## [Task to complete]
Where in the entries below does "MinMaxScaler" appear? Copy every line that has it.

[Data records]
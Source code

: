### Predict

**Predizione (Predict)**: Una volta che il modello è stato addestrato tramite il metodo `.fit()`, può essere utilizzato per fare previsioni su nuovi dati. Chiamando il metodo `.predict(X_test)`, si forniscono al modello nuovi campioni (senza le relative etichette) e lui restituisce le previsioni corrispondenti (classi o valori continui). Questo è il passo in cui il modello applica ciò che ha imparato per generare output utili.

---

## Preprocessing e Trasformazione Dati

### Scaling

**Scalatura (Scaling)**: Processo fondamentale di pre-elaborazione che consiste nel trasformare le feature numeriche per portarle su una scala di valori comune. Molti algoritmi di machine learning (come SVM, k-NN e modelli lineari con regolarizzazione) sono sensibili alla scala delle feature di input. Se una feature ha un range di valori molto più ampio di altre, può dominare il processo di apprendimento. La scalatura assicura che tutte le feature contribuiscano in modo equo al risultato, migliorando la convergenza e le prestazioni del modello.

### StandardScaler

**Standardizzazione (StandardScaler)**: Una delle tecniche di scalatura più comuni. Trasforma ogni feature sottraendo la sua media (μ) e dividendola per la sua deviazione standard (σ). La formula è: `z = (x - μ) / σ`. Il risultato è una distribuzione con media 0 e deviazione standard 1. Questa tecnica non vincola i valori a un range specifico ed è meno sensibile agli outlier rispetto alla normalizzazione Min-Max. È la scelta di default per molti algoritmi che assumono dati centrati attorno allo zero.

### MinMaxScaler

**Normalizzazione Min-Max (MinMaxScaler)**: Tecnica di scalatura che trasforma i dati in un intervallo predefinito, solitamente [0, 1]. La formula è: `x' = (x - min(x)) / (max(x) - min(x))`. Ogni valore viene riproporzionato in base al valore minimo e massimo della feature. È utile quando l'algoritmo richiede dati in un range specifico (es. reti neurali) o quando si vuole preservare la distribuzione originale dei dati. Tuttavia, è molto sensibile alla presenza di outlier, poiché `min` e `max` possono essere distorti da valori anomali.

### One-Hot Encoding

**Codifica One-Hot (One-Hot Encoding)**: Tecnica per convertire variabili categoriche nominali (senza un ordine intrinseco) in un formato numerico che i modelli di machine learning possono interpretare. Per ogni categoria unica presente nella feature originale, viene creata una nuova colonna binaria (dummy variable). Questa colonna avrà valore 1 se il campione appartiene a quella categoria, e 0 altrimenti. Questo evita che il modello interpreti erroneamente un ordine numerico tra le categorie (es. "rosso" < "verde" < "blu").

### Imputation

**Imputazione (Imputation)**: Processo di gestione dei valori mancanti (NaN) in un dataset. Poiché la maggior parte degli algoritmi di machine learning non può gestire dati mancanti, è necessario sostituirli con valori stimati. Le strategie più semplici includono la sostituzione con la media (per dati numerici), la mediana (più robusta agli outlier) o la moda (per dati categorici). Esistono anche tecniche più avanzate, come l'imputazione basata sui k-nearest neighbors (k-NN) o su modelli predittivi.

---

## [Answer box]
### MinMaxScaler
**Normalizzazione Min-Max (MinMaxScaler)**: Tecnica di scalatura che trasforma i dati in un intervallo predefinito, solitamente [0, 1]. La formula è: `x' = (x - min(x)) / (max(x) - min(x))`. Ogni valore viene riproporzionato in base al valore minimo e massimo della feature. È utile quando l'algoritmo richiede dati in un range specifico (es. reti neurali) o quando si vuole preservare la distribuzione originale dei dati. Tuttavia, è molto sensibile alla presenza di outlier, poiché `min` e `max` possono essere distorti da valori anomali.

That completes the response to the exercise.